▸ TASK DIRECTIONS
Copy all lines below containing "have".

Plain-text document sources
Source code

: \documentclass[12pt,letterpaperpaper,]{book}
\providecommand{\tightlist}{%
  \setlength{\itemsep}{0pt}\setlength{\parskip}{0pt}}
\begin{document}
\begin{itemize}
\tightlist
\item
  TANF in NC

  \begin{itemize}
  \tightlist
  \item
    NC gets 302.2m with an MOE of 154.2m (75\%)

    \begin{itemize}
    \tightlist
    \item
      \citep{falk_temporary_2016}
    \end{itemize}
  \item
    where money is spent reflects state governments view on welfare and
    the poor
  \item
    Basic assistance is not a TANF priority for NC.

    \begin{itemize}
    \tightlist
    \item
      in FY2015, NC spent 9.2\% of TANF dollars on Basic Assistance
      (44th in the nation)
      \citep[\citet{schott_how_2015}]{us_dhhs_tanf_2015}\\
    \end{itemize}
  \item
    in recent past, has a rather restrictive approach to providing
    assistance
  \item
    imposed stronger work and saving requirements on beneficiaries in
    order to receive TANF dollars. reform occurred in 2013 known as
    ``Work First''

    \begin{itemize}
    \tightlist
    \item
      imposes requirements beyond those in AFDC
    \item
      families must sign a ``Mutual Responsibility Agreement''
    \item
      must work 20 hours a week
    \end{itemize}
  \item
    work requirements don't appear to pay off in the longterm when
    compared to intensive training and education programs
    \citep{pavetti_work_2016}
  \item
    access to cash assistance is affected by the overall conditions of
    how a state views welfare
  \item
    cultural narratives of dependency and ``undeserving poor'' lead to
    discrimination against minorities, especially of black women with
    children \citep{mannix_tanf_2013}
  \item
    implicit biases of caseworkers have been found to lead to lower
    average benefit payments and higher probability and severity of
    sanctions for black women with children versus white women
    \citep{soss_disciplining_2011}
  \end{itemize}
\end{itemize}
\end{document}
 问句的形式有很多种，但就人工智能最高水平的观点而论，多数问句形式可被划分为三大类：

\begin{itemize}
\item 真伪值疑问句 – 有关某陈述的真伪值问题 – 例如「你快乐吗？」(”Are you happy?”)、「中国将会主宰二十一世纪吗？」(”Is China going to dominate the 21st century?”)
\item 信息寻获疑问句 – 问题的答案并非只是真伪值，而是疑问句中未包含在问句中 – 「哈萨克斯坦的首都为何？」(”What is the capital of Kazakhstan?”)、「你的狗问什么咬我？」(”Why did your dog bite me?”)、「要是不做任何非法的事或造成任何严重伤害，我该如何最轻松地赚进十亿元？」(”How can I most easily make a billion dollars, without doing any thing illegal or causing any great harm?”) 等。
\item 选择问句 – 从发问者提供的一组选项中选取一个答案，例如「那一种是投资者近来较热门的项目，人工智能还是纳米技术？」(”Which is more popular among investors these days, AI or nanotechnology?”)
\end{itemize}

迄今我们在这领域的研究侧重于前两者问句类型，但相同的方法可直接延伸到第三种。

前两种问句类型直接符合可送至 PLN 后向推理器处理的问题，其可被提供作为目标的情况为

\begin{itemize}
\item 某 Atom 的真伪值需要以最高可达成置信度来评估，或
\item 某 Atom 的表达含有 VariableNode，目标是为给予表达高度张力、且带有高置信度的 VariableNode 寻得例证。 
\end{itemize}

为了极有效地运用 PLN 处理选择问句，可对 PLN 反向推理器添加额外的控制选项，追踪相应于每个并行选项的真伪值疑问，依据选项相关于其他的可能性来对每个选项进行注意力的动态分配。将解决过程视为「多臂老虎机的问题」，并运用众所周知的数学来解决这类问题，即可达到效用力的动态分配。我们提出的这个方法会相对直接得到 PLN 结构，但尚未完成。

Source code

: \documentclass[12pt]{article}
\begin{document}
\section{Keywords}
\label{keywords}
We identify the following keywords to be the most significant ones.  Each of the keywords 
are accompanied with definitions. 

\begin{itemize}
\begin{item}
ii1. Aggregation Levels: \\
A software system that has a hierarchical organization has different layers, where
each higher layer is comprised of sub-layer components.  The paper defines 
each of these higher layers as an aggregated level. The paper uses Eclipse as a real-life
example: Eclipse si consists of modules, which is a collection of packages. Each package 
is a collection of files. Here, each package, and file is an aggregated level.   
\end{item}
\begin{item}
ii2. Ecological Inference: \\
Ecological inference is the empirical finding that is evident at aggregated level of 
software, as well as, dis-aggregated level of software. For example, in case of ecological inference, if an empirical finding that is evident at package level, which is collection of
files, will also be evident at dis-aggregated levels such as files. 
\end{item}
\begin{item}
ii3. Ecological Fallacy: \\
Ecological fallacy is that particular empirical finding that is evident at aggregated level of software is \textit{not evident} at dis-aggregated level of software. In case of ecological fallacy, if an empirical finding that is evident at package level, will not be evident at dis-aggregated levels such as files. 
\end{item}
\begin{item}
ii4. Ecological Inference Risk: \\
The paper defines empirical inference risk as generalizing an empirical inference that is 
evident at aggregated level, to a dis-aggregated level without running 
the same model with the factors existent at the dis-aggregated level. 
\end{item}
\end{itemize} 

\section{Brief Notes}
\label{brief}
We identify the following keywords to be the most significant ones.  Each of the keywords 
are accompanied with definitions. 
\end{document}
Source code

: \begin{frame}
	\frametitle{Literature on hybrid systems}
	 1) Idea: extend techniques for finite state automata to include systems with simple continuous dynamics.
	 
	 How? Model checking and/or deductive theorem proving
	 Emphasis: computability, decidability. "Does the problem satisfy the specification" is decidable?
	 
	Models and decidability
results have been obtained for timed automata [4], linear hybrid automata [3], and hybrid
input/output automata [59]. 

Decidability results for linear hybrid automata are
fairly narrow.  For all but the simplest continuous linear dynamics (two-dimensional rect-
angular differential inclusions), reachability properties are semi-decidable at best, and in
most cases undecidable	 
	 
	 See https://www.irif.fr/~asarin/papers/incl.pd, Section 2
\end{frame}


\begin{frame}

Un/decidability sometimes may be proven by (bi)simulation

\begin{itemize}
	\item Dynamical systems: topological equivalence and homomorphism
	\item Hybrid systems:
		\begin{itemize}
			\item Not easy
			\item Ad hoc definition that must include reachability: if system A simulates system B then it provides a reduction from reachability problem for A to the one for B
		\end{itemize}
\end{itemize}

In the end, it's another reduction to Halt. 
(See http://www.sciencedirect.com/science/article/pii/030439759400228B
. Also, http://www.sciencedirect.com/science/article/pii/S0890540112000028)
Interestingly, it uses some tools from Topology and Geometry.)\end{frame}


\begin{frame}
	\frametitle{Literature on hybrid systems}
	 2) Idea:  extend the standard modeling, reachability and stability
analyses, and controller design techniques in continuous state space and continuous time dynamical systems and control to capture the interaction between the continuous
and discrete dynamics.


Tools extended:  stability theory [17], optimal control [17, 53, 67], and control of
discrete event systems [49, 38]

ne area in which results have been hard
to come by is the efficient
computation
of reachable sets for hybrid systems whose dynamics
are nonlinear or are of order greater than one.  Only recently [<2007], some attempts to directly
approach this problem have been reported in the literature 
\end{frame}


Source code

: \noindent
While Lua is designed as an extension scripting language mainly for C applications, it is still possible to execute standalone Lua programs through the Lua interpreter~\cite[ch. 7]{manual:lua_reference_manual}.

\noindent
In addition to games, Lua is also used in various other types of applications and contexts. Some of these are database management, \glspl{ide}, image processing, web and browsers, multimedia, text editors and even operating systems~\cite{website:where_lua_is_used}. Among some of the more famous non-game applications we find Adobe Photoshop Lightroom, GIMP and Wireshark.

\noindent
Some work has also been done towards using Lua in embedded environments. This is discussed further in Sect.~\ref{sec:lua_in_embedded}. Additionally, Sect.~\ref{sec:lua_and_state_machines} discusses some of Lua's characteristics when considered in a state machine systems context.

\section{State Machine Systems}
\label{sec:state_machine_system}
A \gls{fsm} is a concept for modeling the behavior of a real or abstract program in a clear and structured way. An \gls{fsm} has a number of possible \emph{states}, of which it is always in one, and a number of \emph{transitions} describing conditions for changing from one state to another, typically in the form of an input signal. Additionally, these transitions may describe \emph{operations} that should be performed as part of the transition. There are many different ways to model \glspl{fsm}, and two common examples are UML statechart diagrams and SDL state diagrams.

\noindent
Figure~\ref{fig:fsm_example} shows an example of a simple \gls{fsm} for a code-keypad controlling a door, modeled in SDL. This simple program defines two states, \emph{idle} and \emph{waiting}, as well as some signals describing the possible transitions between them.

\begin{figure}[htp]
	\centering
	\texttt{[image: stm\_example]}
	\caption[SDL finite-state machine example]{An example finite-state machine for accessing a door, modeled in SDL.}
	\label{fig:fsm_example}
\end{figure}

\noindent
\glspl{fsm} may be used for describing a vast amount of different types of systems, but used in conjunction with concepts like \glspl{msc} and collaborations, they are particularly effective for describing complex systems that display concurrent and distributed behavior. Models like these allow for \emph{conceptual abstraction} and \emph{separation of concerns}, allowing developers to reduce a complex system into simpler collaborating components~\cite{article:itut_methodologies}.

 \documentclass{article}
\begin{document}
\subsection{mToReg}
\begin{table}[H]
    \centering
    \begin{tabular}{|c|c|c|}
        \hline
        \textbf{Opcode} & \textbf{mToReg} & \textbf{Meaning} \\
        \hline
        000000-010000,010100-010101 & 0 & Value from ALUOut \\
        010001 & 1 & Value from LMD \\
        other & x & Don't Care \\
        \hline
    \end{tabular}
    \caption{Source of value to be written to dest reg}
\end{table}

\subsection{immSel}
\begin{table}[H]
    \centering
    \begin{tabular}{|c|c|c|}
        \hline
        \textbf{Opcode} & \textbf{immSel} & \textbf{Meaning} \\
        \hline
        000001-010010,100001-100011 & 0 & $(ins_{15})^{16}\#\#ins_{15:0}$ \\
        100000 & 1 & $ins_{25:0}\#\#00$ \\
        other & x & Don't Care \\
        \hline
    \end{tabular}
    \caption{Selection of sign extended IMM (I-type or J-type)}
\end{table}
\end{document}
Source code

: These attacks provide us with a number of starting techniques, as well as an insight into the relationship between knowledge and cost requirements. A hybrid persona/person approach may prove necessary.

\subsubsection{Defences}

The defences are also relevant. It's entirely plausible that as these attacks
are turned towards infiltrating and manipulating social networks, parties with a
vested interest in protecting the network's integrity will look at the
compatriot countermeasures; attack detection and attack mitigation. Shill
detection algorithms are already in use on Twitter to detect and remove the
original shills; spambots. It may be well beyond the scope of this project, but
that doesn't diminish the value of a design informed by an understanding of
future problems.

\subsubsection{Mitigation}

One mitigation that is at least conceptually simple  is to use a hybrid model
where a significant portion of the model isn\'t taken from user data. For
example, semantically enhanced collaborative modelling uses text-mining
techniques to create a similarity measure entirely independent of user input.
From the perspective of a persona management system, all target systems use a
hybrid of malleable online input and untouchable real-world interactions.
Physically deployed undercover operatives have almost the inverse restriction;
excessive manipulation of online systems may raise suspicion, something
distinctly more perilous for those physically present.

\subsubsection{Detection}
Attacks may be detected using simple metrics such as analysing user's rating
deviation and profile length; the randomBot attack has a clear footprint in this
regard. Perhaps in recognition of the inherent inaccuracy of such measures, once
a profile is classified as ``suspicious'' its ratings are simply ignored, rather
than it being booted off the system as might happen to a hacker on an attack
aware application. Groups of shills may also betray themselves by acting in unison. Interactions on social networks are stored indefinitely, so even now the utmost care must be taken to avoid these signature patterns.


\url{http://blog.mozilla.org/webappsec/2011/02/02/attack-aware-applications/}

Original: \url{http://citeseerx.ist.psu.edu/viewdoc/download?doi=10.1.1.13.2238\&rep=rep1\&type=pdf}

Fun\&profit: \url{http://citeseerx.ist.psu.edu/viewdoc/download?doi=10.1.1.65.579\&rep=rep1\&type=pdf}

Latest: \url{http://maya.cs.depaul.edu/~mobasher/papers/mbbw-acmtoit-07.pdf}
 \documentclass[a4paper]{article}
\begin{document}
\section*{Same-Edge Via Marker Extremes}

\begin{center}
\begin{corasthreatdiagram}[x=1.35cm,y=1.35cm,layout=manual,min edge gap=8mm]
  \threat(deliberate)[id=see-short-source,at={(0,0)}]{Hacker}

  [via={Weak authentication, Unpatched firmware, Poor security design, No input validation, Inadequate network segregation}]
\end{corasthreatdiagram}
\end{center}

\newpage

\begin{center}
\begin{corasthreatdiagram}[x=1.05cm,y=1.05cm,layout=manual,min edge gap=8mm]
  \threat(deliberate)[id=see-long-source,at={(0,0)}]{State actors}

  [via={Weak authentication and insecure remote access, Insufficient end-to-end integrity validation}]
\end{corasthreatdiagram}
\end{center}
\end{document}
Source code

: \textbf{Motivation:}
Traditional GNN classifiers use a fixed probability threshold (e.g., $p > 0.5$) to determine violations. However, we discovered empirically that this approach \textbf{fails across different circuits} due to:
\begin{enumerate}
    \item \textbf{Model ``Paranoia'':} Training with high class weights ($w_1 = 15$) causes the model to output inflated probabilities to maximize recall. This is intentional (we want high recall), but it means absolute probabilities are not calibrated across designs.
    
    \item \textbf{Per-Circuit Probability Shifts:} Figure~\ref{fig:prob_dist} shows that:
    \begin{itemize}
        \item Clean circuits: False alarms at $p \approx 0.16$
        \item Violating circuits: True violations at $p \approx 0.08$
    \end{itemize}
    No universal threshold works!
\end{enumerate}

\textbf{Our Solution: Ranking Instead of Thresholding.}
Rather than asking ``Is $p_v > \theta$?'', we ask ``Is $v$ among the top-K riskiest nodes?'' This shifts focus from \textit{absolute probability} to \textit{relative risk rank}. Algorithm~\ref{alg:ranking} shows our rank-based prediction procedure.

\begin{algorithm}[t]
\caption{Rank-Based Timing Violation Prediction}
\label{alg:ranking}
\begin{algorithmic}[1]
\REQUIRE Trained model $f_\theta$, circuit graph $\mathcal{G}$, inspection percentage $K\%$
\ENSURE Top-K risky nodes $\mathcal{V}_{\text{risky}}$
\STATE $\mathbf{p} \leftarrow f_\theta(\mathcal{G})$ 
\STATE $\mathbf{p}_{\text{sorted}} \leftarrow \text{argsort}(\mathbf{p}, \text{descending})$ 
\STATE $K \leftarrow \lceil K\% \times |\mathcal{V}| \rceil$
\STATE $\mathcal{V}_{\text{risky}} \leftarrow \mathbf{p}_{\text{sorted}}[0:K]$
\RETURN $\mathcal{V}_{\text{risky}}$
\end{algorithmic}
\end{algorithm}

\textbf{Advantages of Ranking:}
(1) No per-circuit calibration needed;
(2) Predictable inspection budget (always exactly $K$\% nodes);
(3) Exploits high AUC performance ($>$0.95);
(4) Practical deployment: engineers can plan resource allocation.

▸ THE COMPLETED TASK
    implicit biases of caseworkers have been found to lead to lower
results have been obtained for timed automata [4], linear hybrid automata [3], and hybrid
ne area in which results have been hard
approach this problem have been reported in the literature 
Physically deployed undercover operatives have almost the inverse restriction;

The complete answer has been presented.